Rozental may well be right. Trump’s immigration plan may be thoroughly insincere or cynical. His America-First doctrine may reflect a profound misunderstanding or ignorance of foreign policy and the U.S.-led international order, not some grand strategy informed by close study of America’s place in the world. He may be fully aware that he’s building walls in the air with play pesos.
On the other hand, Trump may actually mean what he says. Critics like Hillary Clinton may interpret his wall proposal as fantasy because Trump’s underlying idea is so big—because he’s advocating for an alternate reality in which the United States puts up walls, sheds alliances, and spurns free trade, and dispenses with 70 years of accumulated, largely bipartisan wisdom about how America should conduct itself abroad.

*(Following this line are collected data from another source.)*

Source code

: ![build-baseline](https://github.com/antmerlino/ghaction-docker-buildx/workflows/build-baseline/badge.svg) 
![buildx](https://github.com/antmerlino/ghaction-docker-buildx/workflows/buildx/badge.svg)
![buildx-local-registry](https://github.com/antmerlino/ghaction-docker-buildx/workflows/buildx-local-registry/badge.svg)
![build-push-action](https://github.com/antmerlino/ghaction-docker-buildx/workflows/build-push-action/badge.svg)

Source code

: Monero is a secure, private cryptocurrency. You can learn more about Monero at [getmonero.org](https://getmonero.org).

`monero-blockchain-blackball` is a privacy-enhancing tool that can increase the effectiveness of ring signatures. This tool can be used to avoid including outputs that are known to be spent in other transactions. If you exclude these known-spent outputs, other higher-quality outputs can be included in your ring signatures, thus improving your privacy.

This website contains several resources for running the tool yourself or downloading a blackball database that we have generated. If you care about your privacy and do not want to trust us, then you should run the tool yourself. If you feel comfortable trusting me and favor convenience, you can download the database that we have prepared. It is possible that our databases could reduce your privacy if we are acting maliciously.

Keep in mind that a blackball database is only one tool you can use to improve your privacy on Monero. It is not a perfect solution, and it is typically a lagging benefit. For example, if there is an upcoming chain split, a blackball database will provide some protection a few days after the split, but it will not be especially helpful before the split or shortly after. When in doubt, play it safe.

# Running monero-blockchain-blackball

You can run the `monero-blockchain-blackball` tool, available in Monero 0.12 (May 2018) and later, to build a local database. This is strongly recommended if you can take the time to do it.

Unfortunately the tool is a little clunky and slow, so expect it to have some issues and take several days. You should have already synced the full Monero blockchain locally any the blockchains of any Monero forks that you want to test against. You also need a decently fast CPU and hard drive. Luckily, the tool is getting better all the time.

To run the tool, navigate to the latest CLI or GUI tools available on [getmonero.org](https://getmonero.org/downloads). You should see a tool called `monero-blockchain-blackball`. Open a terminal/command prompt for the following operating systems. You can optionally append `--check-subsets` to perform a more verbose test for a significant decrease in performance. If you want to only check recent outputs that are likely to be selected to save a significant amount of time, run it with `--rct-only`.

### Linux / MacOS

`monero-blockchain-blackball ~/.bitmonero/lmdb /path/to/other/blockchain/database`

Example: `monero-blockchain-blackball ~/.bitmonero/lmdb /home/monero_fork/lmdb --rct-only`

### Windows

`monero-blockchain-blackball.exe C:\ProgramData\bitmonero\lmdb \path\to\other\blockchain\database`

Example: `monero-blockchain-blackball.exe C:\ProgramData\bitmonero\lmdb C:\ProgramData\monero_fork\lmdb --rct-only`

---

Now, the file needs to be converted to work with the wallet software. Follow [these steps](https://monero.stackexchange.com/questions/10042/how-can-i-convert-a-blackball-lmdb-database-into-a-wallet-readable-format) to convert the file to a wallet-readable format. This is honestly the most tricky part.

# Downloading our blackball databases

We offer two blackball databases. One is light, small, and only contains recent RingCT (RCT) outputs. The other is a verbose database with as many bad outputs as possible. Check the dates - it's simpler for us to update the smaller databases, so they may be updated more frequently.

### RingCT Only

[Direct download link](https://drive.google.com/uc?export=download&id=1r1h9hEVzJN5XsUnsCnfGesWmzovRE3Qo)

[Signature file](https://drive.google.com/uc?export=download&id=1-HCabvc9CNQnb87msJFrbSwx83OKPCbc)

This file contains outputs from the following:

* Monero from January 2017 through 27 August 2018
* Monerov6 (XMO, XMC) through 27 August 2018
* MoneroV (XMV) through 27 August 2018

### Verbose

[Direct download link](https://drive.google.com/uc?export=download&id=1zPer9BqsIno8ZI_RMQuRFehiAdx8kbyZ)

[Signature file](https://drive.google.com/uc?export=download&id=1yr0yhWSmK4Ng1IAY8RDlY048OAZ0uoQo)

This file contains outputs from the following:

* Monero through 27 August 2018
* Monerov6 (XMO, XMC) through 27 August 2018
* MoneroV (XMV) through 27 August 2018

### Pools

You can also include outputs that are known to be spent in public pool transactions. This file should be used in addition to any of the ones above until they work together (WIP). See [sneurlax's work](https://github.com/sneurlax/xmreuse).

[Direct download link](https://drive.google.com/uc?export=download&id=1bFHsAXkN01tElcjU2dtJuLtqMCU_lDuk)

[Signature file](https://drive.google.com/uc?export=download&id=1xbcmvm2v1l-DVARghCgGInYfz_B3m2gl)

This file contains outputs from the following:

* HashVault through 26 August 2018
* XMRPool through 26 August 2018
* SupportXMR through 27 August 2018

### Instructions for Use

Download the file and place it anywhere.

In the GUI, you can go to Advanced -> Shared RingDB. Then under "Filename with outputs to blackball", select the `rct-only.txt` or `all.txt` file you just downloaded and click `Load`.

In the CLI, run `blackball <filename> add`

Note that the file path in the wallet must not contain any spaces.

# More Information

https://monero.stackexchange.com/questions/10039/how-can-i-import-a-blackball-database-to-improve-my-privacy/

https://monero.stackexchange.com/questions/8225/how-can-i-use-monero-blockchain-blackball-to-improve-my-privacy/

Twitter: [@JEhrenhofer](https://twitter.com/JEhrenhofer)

If Trump is putting forth a big idea, it seems rooted in disillusionment with the burdens of being the world’s sole superpower. “I watched as we built schools in Iraq and they’re blown up,” he recently told The Washington Post. “We build another one, we get blown up. We rebuild it three times and yet we can’t build a school in Brooklyn. We have no money for education because we can’t build in our own country. At what point do you say, ‘Hey, we have to take care of ourselves?’ So, I know the outer world exists and I’ll be very cognizant of that. But at the same time, our country is disintegrating, large sections of it, especially the inner cities.”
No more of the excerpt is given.